Keith Johnstone is widely regarded as the father of modern improvisation and has been practicing and teaching his techniques for over 50 years. I doubt there is a theatre department in the world that doesn’t own a copy of his first book, Impro: Improvisation and the Theatre. It was published in 1987 and has been reprinted, updated and translated many times, and is still in print. It is divided into four sections, ‘Status’, ‘Spontaneity’, ‘Narrative Skills’, and ‘Masks and Trance’ and is a fascinating exploration of the nature of spontaneous creativity. I would regard it as a must read for any theatre student.

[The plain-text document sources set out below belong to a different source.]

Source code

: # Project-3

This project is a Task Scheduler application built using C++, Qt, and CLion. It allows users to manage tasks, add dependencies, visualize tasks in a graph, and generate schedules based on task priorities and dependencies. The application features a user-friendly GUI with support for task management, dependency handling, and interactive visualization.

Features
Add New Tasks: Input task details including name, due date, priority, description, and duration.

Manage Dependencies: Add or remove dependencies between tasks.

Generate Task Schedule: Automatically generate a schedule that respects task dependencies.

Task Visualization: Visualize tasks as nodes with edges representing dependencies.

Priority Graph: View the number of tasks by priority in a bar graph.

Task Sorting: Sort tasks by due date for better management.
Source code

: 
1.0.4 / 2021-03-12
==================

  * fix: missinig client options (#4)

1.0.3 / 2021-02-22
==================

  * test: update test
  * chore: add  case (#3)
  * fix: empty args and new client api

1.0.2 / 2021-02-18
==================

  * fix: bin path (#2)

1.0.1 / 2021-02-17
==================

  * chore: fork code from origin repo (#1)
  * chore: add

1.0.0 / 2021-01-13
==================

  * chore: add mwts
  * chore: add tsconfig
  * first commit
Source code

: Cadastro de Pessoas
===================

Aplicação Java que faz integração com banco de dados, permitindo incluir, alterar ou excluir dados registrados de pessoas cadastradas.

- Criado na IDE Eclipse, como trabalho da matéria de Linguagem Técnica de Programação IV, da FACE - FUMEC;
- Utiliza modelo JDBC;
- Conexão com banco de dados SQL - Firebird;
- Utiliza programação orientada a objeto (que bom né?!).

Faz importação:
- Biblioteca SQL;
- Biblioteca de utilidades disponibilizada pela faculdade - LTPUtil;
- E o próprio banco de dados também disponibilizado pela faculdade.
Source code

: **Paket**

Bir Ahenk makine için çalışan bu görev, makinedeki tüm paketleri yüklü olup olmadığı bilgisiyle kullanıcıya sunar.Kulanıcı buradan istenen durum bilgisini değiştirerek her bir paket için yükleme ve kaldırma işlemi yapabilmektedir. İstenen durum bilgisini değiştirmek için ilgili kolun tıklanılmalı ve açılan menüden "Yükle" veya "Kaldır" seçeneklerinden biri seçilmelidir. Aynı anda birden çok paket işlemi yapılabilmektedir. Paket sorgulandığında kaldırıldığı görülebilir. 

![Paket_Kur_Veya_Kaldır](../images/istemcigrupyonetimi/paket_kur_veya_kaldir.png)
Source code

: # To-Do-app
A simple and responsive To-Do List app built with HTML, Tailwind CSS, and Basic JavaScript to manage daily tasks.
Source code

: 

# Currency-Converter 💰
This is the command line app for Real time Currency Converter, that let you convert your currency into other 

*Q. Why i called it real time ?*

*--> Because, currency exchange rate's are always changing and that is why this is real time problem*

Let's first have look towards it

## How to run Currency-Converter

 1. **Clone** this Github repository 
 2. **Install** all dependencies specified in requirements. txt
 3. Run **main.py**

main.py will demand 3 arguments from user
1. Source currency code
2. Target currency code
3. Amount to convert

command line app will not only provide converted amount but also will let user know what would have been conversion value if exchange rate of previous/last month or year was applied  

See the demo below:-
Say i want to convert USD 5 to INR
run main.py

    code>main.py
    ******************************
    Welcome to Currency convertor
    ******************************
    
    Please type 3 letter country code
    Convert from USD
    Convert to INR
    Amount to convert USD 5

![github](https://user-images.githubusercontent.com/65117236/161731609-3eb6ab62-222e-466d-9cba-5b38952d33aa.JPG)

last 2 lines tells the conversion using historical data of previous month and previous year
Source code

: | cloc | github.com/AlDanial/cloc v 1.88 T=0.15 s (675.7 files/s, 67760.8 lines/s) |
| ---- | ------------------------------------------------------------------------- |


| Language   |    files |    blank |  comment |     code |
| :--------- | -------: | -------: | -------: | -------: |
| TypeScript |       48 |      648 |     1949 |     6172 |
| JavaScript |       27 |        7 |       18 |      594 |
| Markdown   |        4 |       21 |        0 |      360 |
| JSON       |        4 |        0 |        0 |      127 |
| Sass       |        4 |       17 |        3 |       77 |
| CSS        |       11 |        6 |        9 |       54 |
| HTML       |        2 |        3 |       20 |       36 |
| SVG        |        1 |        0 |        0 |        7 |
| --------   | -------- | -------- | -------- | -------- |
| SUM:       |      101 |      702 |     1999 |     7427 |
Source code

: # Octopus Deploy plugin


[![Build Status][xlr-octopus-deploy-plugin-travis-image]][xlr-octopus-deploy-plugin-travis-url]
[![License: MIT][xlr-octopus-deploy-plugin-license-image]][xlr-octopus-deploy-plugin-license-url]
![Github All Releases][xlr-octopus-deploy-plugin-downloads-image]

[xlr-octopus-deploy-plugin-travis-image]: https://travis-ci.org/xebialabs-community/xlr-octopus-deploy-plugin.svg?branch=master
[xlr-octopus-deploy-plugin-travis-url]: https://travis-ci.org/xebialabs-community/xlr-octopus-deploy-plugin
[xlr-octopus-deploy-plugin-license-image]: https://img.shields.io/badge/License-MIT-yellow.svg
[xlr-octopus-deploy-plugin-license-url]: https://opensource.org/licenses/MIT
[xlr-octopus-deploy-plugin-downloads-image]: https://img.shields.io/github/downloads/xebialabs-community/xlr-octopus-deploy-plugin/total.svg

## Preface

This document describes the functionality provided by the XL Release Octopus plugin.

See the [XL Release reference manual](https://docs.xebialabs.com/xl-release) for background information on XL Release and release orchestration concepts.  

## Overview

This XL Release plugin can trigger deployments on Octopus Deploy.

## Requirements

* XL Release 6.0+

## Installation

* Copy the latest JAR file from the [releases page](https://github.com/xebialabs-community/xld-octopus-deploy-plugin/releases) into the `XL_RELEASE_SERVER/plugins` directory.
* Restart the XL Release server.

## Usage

The reason for me writing about him today is that Johnstone has just given an interview to Geoff Coleman which is being serialised by Actors & Performers. There are three parts, two of which have been published so far: Part 1 and Part 2 and worth a read by anyone interested in his work. It should be pointed out that he is 80 years old and still hard at work, having given the interview during a lunch break at one of his workshops, which he continues to give around the world.
His later book, Impro for Storytellers, is more specialized: a handbook for putting IMPRO (the first book) into practice, including detailed improvisation structures for performance and for rehearsal, and chapters on how to teach these games. It explores the way improvisation can be used as a way of generating narrative and using it to explore human relationships. Again well worth a read for a theatre student.